*Work instruction:*
The required result is a copy of each line below in which "whether" appears.

*Dataset entries:*
※ ※ ※

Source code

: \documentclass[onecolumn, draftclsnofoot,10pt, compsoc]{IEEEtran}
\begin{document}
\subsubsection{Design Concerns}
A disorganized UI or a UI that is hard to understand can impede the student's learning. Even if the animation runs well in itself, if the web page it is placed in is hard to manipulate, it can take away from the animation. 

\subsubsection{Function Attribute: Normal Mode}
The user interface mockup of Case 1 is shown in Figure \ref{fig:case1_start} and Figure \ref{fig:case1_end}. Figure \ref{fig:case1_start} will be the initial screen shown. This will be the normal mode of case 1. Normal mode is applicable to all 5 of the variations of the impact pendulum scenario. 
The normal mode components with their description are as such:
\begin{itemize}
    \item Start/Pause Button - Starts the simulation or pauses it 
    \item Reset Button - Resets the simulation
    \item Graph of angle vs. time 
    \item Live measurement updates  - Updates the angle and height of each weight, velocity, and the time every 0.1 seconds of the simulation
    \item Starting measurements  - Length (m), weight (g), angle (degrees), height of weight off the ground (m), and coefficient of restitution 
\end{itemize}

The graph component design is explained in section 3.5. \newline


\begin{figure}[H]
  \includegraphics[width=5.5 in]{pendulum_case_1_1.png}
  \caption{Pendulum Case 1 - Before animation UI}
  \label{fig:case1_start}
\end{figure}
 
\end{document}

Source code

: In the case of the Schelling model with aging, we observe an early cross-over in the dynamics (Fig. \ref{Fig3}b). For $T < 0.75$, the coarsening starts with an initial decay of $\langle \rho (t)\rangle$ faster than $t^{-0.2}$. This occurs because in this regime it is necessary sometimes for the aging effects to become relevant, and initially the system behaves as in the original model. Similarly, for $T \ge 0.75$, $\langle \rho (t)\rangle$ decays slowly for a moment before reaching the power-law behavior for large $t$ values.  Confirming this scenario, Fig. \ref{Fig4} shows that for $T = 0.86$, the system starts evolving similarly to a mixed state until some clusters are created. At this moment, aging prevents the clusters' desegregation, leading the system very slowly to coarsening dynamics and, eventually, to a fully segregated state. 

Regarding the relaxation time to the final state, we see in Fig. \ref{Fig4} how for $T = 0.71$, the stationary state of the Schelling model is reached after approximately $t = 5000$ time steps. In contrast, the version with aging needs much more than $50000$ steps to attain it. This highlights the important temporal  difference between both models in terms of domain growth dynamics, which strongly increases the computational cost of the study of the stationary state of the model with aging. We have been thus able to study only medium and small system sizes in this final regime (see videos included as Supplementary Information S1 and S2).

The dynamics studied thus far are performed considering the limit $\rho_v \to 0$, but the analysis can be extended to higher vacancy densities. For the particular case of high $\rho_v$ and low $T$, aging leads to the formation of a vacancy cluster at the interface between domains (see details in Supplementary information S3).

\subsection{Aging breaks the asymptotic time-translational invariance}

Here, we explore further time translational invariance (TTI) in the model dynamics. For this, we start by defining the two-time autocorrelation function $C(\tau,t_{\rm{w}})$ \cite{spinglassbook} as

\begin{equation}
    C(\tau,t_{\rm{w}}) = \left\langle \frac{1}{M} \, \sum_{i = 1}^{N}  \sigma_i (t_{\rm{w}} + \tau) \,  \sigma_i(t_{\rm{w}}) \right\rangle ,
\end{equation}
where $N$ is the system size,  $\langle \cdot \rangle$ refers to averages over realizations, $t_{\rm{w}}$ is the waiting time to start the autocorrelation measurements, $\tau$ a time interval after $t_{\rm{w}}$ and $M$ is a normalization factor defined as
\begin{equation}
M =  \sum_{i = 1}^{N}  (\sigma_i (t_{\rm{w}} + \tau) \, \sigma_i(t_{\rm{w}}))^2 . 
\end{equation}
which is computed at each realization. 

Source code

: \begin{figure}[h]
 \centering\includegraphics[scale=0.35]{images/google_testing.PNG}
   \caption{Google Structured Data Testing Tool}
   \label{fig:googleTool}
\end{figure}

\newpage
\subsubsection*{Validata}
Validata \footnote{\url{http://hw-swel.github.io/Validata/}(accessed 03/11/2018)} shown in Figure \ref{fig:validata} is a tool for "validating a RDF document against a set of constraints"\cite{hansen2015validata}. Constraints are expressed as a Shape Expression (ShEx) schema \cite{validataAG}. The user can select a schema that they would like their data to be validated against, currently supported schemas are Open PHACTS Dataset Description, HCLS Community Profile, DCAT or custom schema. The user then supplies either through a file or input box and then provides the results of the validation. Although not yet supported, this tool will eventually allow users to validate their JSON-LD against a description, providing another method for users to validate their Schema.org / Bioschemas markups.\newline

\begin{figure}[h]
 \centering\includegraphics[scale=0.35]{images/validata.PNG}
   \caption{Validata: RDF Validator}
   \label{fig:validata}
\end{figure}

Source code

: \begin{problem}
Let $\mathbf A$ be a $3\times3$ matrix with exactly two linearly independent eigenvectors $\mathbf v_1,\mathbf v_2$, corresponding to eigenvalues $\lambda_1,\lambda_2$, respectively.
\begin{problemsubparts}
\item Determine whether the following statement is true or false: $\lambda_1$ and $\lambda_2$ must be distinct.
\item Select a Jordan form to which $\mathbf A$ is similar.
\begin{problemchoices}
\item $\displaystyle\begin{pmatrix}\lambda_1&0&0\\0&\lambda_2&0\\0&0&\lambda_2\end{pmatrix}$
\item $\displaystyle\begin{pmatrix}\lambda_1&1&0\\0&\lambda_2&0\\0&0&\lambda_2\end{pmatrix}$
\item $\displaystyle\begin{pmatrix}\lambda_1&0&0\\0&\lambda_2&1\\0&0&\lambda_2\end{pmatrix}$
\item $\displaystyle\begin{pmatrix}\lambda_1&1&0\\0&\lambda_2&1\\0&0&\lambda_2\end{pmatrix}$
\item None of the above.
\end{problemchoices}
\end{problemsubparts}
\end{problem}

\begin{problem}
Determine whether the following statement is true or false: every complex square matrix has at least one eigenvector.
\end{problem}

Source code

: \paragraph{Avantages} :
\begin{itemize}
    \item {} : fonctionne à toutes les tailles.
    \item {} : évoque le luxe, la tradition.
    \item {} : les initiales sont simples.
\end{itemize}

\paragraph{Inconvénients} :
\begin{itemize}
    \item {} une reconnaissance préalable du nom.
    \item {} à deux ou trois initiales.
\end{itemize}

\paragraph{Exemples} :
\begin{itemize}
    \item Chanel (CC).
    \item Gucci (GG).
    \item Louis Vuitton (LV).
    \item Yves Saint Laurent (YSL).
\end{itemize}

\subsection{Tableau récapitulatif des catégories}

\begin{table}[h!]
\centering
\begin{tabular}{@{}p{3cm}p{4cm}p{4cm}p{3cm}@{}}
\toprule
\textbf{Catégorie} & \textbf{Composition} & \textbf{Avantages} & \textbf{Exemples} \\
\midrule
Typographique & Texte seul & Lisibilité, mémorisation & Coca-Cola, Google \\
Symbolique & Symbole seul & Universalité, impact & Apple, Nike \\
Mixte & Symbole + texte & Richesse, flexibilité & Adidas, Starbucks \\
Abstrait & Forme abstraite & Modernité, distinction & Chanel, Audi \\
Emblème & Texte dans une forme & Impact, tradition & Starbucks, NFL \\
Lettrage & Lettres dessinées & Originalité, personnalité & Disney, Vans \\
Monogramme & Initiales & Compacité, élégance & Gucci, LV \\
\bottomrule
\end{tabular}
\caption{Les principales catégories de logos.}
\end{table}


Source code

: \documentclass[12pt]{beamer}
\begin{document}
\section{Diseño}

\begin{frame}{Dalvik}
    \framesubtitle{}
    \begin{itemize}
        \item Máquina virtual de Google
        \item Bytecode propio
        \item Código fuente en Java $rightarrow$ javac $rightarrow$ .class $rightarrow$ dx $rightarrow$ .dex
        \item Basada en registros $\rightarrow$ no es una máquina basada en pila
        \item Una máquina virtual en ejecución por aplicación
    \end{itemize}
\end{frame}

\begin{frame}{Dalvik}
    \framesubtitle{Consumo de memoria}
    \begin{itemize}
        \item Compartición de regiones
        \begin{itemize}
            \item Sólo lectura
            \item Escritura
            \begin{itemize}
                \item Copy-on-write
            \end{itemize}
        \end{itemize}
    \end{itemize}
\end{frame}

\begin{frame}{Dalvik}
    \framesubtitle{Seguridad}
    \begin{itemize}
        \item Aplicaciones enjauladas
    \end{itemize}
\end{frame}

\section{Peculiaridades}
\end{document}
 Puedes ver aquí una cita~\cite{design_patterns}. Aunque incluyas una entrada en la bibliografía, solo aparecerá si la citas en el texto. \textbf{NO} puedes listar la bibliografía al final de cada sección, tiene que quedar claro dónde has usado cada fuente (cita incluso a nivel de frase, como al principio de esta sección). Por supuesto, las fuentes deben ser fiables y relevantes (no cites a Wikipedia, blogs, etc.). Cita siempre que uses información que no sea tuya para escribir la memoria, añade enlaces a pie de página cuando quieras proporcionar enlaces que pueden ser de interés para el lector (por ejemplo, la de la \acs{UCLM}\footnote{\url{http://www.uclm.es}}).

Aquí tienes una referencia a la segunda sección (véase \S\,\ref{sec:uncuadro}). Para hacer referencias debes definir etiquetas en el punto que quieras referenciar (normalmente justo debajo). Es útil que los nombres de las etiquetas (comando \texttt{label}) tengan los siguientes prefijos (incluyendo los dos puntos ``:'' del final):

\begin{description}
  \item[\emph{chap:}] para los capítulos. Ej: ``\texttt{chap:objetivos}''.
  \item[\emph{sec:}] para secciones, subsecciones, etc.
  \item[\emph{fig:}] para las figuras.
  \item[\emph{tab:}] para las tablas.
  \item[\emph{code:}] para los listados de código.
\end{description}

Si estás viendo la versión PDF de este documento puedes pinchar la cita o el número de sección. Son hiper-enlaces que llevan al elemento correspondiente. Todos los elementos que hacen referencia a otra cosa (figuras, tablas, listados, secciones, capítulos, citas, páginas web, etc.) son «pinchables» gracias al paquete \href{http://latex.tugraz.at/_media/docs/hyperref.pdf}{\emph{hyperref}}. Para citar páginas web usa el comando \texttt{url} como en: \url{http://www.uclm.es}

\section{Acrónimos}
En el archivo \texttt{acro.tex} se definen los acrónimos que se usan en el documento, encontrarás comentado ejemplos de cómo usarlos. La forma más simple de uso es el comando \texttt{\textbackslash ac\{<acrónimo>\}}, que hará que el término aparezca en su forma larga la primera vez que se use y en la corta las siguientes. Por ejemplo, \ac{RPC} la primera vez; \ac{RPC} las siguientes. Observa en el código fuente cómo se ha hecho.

※ ※ ※

*Written solution:*
\item Determine whether the following statement is true or false: $\lambda_1$ and $\lambda_2$ must be distinct.
Determine whether the following statement is true or false: every complex square matrix has at least one eigenvector.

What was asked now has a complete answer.